O objetivo era a criação de um museu físico e digital e a Câmara Municipal de Beja comprometia-se ao “levantamento de inertes” resultantes da obra; à emissão de uma “licença de ocupação do espaço público e isenção da respetiva taxa”; a “decidir, no mais curto espaço de tempo, o alargamento da escavação à via pública, nomeadamente, ao espaço da esplanada”; e à “cedência de materiais” para expor os artefactos recolhidos. O protocolo tinha a duração de um ano, renovado automaticamente por igual período, se não fosse denunciado por nenhuma das partes.

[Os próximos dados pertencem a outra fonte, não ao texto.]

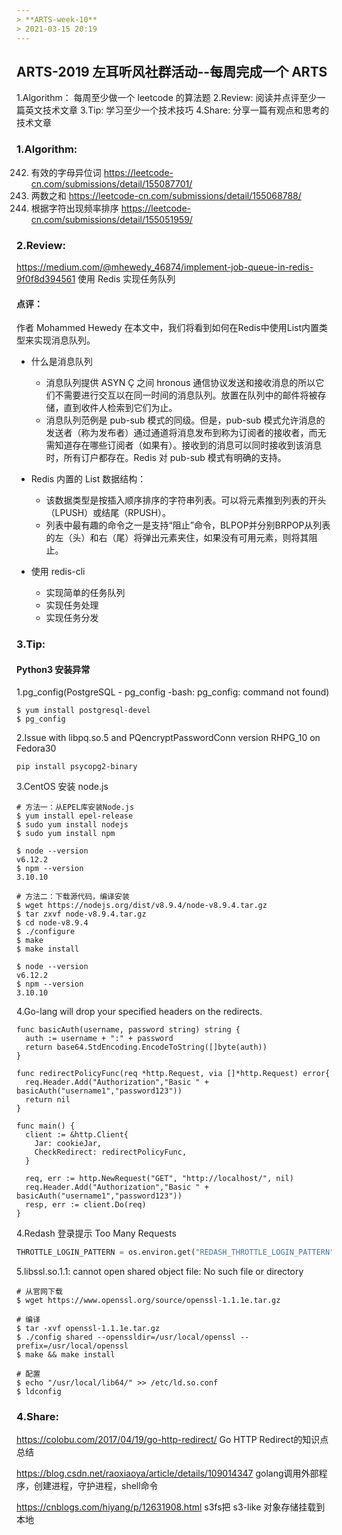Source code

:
 ```yaml
---
> **ARTS-week-10**
> 2021-03-15 20:19
---
```



## ARTS-2019 左耳听风社群活动--每周完成一个 ARTS
1.Algorithm： 每周至少做一个 leetcode 的算法题
2.Review: 阅读并点评至少一篇英文技术文章
3.Tip: 学习至少一个技术技巧
4.Share: 分享一篇有观点和思考的技术文章

### 1.Algorithm:

242. 有效的字母异位词 https://leetcode-cn.com/submissions/detail/155087701/
1. 两数之和 https://leetcode-cn.com/submissions/detail/155068788/
451. 根据字符出现频率排序 https://leetcode-cn.com/submissions/detail/155051959/

### 2.Review:

https://medium.com/@mhewedy_46874/implement-job-queue-in-redis-9f0f8d394561
使用 Redis 实现任务队列
          

#### 点评：

作者 Mohammed Hewedy 在本文中，我们将看到如何在Redis中使用List内置类型来实现消息队列。

- 什么是消息队列
  - 消息队列提供 ASYN Ç 之间 hronous 通信协议发送和接收消息的所以它们不需要进行交互以在同一时间的消息队列。放置在队列中的邮件将被存储，直到收件人检索到它们为止。
  - 消息队列范例是 pub-sub 模式的同级。但是，pub-sub 模式允许消息的发送者（称为发布者）通过通道将消息发布到称为订阅者的接收者，而无需知道存在哪些订阅者（如果有）。接收到的消息可以同时接收到该消息时，所有订户都存在。Redis 对 pub-sub 模式有明确的支持。

- Redis 内置的 List 数据结构：
  - 该数据类型是按插入顺序排序的字符串列表。可以将元素推到列表的开头（LPUSH）或结尾（RPUSH）。
  - 列表中最有趣的命令之一是支持“阻止”命令，BLPOP并分别BRPOP从列表的左（头）和右（尾）将弹出元素夹住，如果没有可用元素，则将其阻止。

- 使用 redis-cli 
  - 实现简单的任务队列
  - 实现任务处理
  - 实现任务分发

### 3.Tip:

#### Python3 安装异常

1.pg_config(PostgreSQL - pg_config -bash: pg_config: command not found)

```shell
$ yum install postgresql-devel
$ pg_config
```

2.Issue with libpq.so.5 and PQencryptPasswordConn version RHPG_10 on Fedora30

```shell
pip install psycopg2-binary
```

3.CentOS 安装 node.js

```shell
# 方法一：从EPEL库安装Node.js
$ yum install epel-release
$ sudo yum install nodejs
$ sudo yum install npm

$ node --version
v6.12.2
$ npm --version
3.10.10

# 方法二：下载源代码，编译安装
$ wget https://nodejs.org/dist/v8.9.4/node-v8.9.4.tar.gz
$ tar zxvf node-v8.9.4.tar.gz
$ cd node-v8.9.4
$ ./configure
$ make
$ make install

$ node --version
v6.12.2
$ npm --version
3.10.10
```

4.Go-lang will drop your specified headers on the redirects.

```golang
func basicAuth(username, password string) string {
  auth := username + ":" + password
  return base64.StdEncoding.EncodeToString([]byte(auth))
}

func redirectPolicyFunc(req *http.Request, via []*http.Request) error{
  req.Header.Add("Authorization","Basic " + basicAuth("username1","password123"))
  return nil
}

func main() {
  client := &http.Client{
    Jar: cookieJar,
    CheckRedirect: redirectPolicyFunc,
  }

  req, err := http.NewRequest("GET", "http://localhost/", nil)
  req.Header.Add("Authorization","Basic " + basicAuth("username1","password123")) 
  resp, err := client.Do(req)
}
```
4.Redash 登录提示 Too Many Requests

```python
THROTTLE_LOGIN_PATTERN = os.environ.get("REDASH_THROTTLE_LOGIN_PATTERN", "5000/hour")
```

5.libssl.so.1.1: cannot open shared object file: No such file or directory

```shell
# 从官网下载
$ wget https://www.openssl.org/source/openssl-1.1.1e.tar.gz

# 编译
$ tar -xvf openssl-1.1.1e.tar.gz
$ ./config shared --openssldir=/usr/local/openssl --prefix=/usr/local/openssl
$ make && make install

# 配置
$ echo "/usr/local/lib64/" >> /etc/ld.so.conf
$ ldconfig
```


### 4.Share:

https://colobu.com/2017/04/19/go-http-redirect/
Go HTTP Redirect的知识点总结

https://blog.csdn.net/raoxiaoya/article/details/109014347
golang调用外部程序，创建进程，守护进程，shell命令

https://cnblogs.com/hiyang/p/12631908.html
s3fs把 s3-like 对象存储挂载到本地
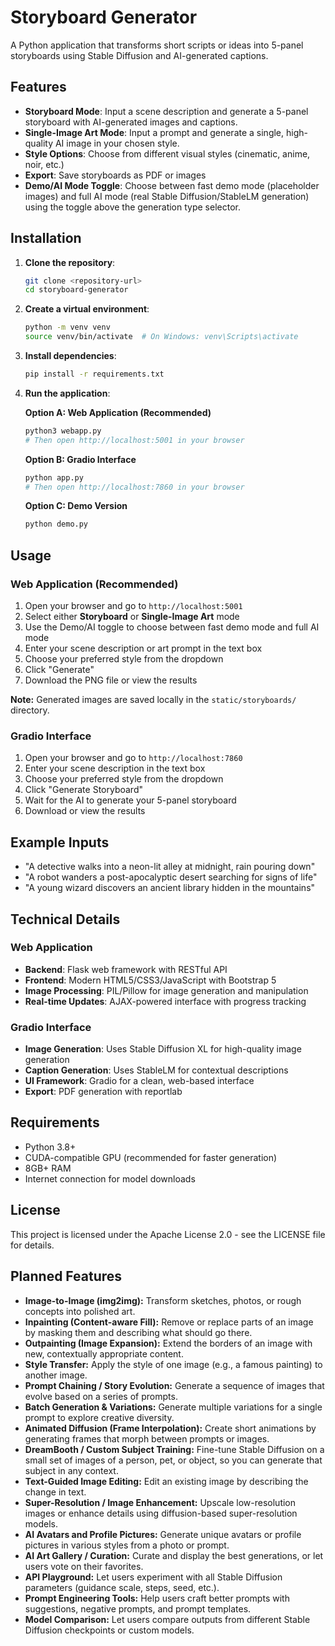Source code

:# Storyboard Generator

A Python application that transforms short scripts or ideas into 5-panel storyboards using Stable Diffusion and AI-generated captions.

## Features

- **Storyboard Mode**: Input a scene description and generate a 5-panel storyboard with AI-generated images and captions.
- **Single-Image Art Mode**: Input a prompt and generate a single, high-quality AI image in your chosen style.
- **Style Options**: Choose from different visual styles (cinematic, anime, noir, etc.)
- **Export**: Save storyboards as PDF or images
- **Demo/AI Mode Toggle**: Choose between fast demo mode (placeholder images) and full AI mode (real Stable Diffusion/StableLM generation) using the toggle above the generation type selector.

## Installation

1. **Clone the repository**:
   ```bash
   git clone <repository-url>
   cd storyboard-generator
   ```

2. **Create a virtual environment**:
   ```bash
   python -m venv venv
   source venv/bin/activate  # On Windows: venv\Scripts\activate
   ```

3. **Install dependencies**:
   ```bash
   pip install -r requirements.txt
   ```

4. **Run the application**:

   **Option A: Web Application (Recommended)**
   ```bash
   python3 webapp.py
   # Then open http://localhost:5001 in your browser
   ```

   **Option B: Gradio Interface**
   ```bash
   python app.py
   # Then open http://localhost:7860 in your browser
   ```

   **Option C: Demo Version**
   ```bash
   python demo.py
   ```

## Usage

### Web Application (Recommended)
1. Open your browser and go to `http://localhost:5001`
2. Select either **Storyboard** or **Single-Image Art** mode
3. Use the Demo/AI toggle to choose between fast demo mode and full AI mode
4. Enter your scene description or art prompt in the text box
5. Choose your preferred style from the dropdown
6. Click "Generate"
7. Download the PNG file or view the results

**Note:** Generated images are saved locally in the `static/storyboards/` directory.

### Gradio Interface
1. Open your browser and go to `http://localhost:7860`
2. Enter your scene description in the text box
3. Choose your preferred style from the dropdown
4. Click "Generate Storyboard"
5. Wait for the AI to generate your 5-panel storyboard
6. Download or view the results

## Example Inputs

- "A detective walks into a neon-lit alley at midnight, rain pouring down"
- "A robot wanders a post-apocalyptic desert searching for signs of life"
- "A young wizard discovers an ancient library hidden in the mountains"

## Technical Details

### Web Application
- **Backend**: Flask web framework with RESTful API
- **Frontend**: Modern HTML5/CSS3/JavaScript with Bootstrap 5
- **Image Processing**: PIL/Pillow for image generation and manipulation
- **Real-time Updates**: AJAX-powered interface with progress tracking

### Gradio Interface
- **Image Generation**: Uses Stable Diffusion XL for high-quality image generation
- **Caption Generation**: Uses StableLM for contextual descriptions
- **UI Framework**: Gradio for a clean, web-based interface
- **Export**: PDF generation with reportlab

## Requirements

- Python 3.8+
- CUDA-compatible GPU (recommended for faster generation)
- 8GB+ RAM
- Internet connection for model downloads

## License

This project is licensed under the Apache License 2.0 - see the LICENSE file for details. 

## Planned Features

- **Image-to-Image (img2img):** Transform sketches, photos, or rough concepts into polished art.
- **Inpainting (Content-aware Fill):** Remove or replace parts of an image by masking them and describing what should go there.
- **Outpainting (Image Expansion):** Extend the borders of an image with new, contextually appropriate content.
- **Style Transfer:** Apply the style of one image (e.g., a famous painting) to another image.
- **Prompt Chaining / Story Evolution:** Generate a sequence of images that evolve based on a series of prompts.
- **Batch Generation & Variations:** Generate multiple variations for a single prompt to explore creative diversity.
- **Animated Diffusion (Frame Interpolation):** Create short animations by generating frames that morph between prompts or images.
- **DreamBooth / Custom Subject Training:** Fine-tune Stable Diffusion on a small set of images of a person, pet, or object, so you can generate that subject in any context.
- **Text-Guided Image Editing:** Edit an existing image by describing the change in text.
- **Super-Resolution / Image Enhancement:** Upscale low-resolution images or enhance details using diffusion-based super-resolution models.
- **AI Avatars and Profile Pictures:** Generate unique avatars or profile pictures in various styles from a photo or prompt.
- **AI Art Gallery / Curation:** Curate and display the best generations, or let users vote on their favorites.
- **API Playground:** Let users experiment with all Stable Diffusion parameters (guidance scale, steps, seed, etc.).
- **Prompt Engineering Tools:** Help users craft better prompts with suggestions, negative prompts, and prompt templates.
- **Model Comparison:** Let users compare outputs from different Stable Diffusion checkpoints or custom models.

Paulo Arsénio confirmou ao “Diário do Alentejo” os termos do protocolo acima descritos e destacou que “nunca esteve previsto qualquer apoio ao nível científico, técnico ou financeiro”. Quanto ao apoio financeiro, o presidente da Câmara Municipal de Beja diz que tal “só seria possível através de uma candidatura” a fundos para esse efeito, o que nunca veio a ser solicitado. No que respeita ao conflito entre proprietário e arrendatários, o autarca diz que só agora foi “confrontado” com essa situação e que na fase inicial “o proprietário nunca contactou a Câmara Municipal de Beja”.

Já os vereadores da oposição, Vítor Picado (CDU) e Nuno Palma Ferro (coligação PSD/CDS/PPM/ /IL/A), que também visitaram o local, mostram uma atitude mais voluntariosa para a resolução do problema.

Para o primeiro, a “importância arqueológica” dos achados deveria ter levado a Câmara Municipal de Beja “a atuar junto das entidades responsáveis de forma a agilizar o processo” e a conseguir um “acordo com o proprietário e o arrendatário de forma a garantir o usufruto de todos”.

Já para Nuno Palma Ferro, “estes achados deviam inserir-se numa estratégia global para divulgar a cidade, algo que a autarquia não tem”. O vereador da coligação liderada pelo PSD diz que, segundo os especialistas, trata-se de um acervo “completamente incrível”, que permite retratar a cidade no tempo da Pax Julia.

Para o arrendatário a solução poderia passar pela “aquisição do edifício por parte do município de Beja e o apoio efetivo à conclusão do projeto e preservação deste valioso património, evitando assim o seu enterramento e não aproveitamento para a economia local”. Posteriormente, o espaço seria “concessionado com o compromisso de explorar a unidade hoteleira e o espaço museu”.António Freire estima já ter investido cerca de 150 mil euros nas escavações realizadas no local. “Dava para comprar uma casa”, conclui.